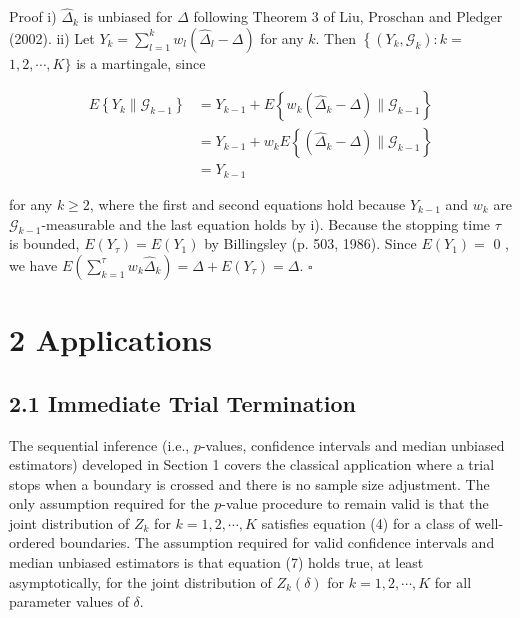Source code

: \documentclass[10pt]{article}
\begin{document}
Proof i) $\hat{\Delta}_{k}$ is unbiased for $\Delta$ following Theorem 3 of Liu, Proschan and Pledger (2002). ii) Let $Y_{k}=\sum_{l=1}^{k} w_{l}\left(\hat{\Delta}_{l}-\Delta\right)$ for any $k$. Then $\left\{\left(Y_{k}, \mathcal{G}_{k}\right): k=\right.$ $1,2, \cdots, K\}$ is a martingale, since

$$
\begin{aligned}
E\left\{Y_{k} \| \mathcal{G}_{k-1}\right\} & =Y_{k-1}+E\left\{w_{k}\left(\hat{\Delta}_{k}-\Delta\right) \| \mathcal{G}_{k-1}\right\} \\
& =Y_{k-1}+w_{k} E\left\{\left(\hat{\Delta}_{k}-\Delta\right) \| \mathcal{G}_{k-1}\right\} \\
& =Y_{k-1}
\end{aligned}
$$

for any $k \geq 2$, where the first and second equations hold because $Y_{k-1}$ and $w_{k}$ are $\mathcal{G}_{k-1}$-measurable and the last equation holds by i). Because the stopping time $\tau$ is bounded, $E\left(Y_{\tau}\right)=E\left(Y_{1}\right)$ by Billingsley (p. 503, 1986). Since $E\left(Y_{1}\right)=$ 0 , we have $E\left(\sum_{k=1}^{\tau} w_{k} \hat{\Delta}_{k}\right)=\Delta+E\left(Y_{\tau}\right)=\Delta$. \(\square\)

\section*{2 Applications}
\subsection*{2.1 Immediate Trial Termination}
The sequential inference (i.e., $p$-values, confidence intervals and median unbiased estimators) developed in Section 1 covers the classical application where a trial stops when a boundary is crossed and there is no sample size adjustment. The only assumption required for the $p$-value procedure to remain valid is that the joint distribution of $Z_{k}$ for $k=1,2, \cdots, K$ satisfies equation (4) for a class of well-ordered boundaries. The assumption required for valid confidence intervals and median unbiased estimators is that equation (7) holds true, at least asymptotically, for the joint distribution of $Z_{k}(\delta)$ for $k=1,2, \cdots, K$ for all parameter values of $\delta$.
\end{document}

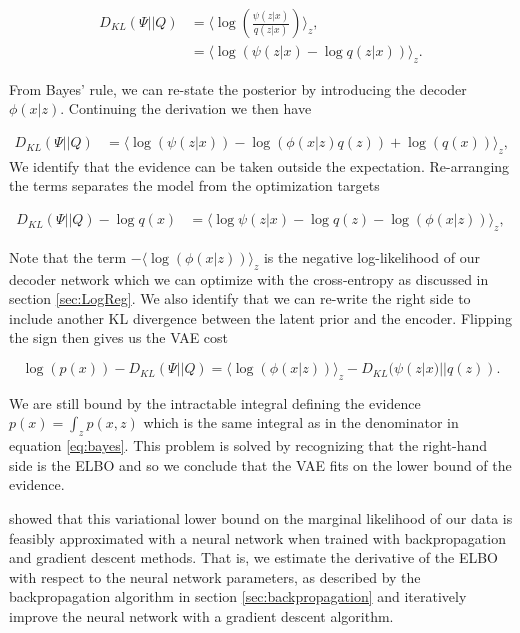 \begin{align}
D_{KL}(\Psi || Q ) &= \langle \log \left(\frac{\psi(z|x)}{q(z|x)}\right) \rangle_z, \\
&= \langle \log \left(\psi(z|x)- \log q(z|x)\right) \rangle_z.
\end{align}

\noindent From Bayes' rule, we can re-state the posterior by introducing the decoder $\phi(x|z)$. Continuing the derivation we then have 

\begin{align}
D_{KL}(\Psi || Q ) &=  \langle \log \left( \psi(z|x)\right)  - \log \left( \phi( x | z) q(z) \right) + \log (q(x))\rangle_z, 
\end{align}
\noindent We identify that the evidence can be taken outside the expectation. Re-arranging the terms separates the model from the optimization targets 

\begin{align}
D_{KL}(\Psi || Q ) - \log q(x) &=  \langle \log \psi(z|x) - \log q(z) - \log \left( \phi( x | z)\right) \rangle_z, 
\end{align}

\noindent Note that the term $-\langle \log \left( \phi( x | z)\right) \rangle_z$ is the negative log-likelihood of our decoder network which we can optimize with the cross-entropy as discussed in section \ref{sec:LogReg}. We also identify that we can re-write the right side to include another KL divergence between the latent prior and the encoder. Flipping the sign then gives us the VAE cost

\begin{equation}\label{eq:vae_cost}
\log(p(x)) - D_{KL}(\Psi || Q )=  \langle \log \left( \phi( x | z)\right) \rangle_z - D_{KL}(\psi(z|x)|| q(z)).
\end{equation}
 
\noindent We are still bound by the intractable integral defining the evidence $p(x) = \int_z p(x, z)$ which is the same integral as in the denominator in equation \ref{eq:bayes}. This problem is solved by recognizing that the right-hand side is the ELBO and so we conclude that the VAE fits on the lower bound of the evidence.

\citet{Kingma2013} showed that this variational lower bound on the marginal likelihood of our data is feasibly approximated with a neural network when trained with backpropagation and gradient descent methods. That is, we estimate the derivative of the ELBO with respect to the neural network parameters, as described by the backpropagation algorithm in section \ref{sec:backpropagation} and iteratively improve the neural network with a gradient descent algorithm.

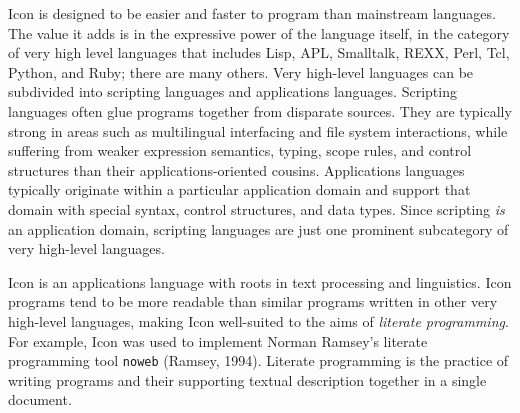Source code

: Icon is designed to be easier and faster to program than mainstream
languages. The value it adds is in the expressive power of the language
itself, in the category of very high level languages
that includes Lisp,
APL, Smalltalk, REXX,
Perl, Tcl, Python, and
Ruby; there are
many others. Very high-level languages can be subdivided into
scripting languages and applications
languages. Scripting languages often glue programs
together from disparate sources. They are typically strong in areas
such as multilingual interfacing and file system interactions, while
suffering from weaker expression semantics, typing, scope rules, and
control structures than their applications-oriented cousins.
Applications languages typically originate within a particular
application domain and support that domain with special syntax, control
structures, and data types. Since scripting \textit{is} an application
domain, scripting languages are just one prominent
subcategory of very high-level languages.

Icon is an applications language with roots in text
processing and linguistics. Icon programs tend to be more readable than
similar programs written in other very high-level languages, making
Icon well-suited to the aims of \textit{literate programming}. For example, Icon was used
to implement Norman Ramsey's literate
programming tool \texttt{noweb} (Ramsey, 1994). Literate programming is
the practice of writing programs and their supporting textual
description together in a single document.

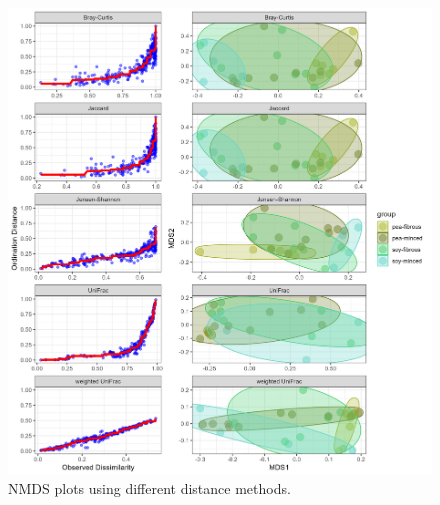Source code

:\documentclass[preprint,3p,
a4paper]{elsarticle} %
\begin{document}
\begin{figure}

{\centering \includegraphics[width=1\linewidth]{NMDSplots} 

}

\caption{\label{figSM2} NMDS plots using different distance methods.  }\label{fig:figSM2}
\end{figure}
\end{document}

▶ [How to complete this task]:
Using the material above, work out how many lines hold the word "label". Reply with that number alone.

▶ [Solution to this problem]:
2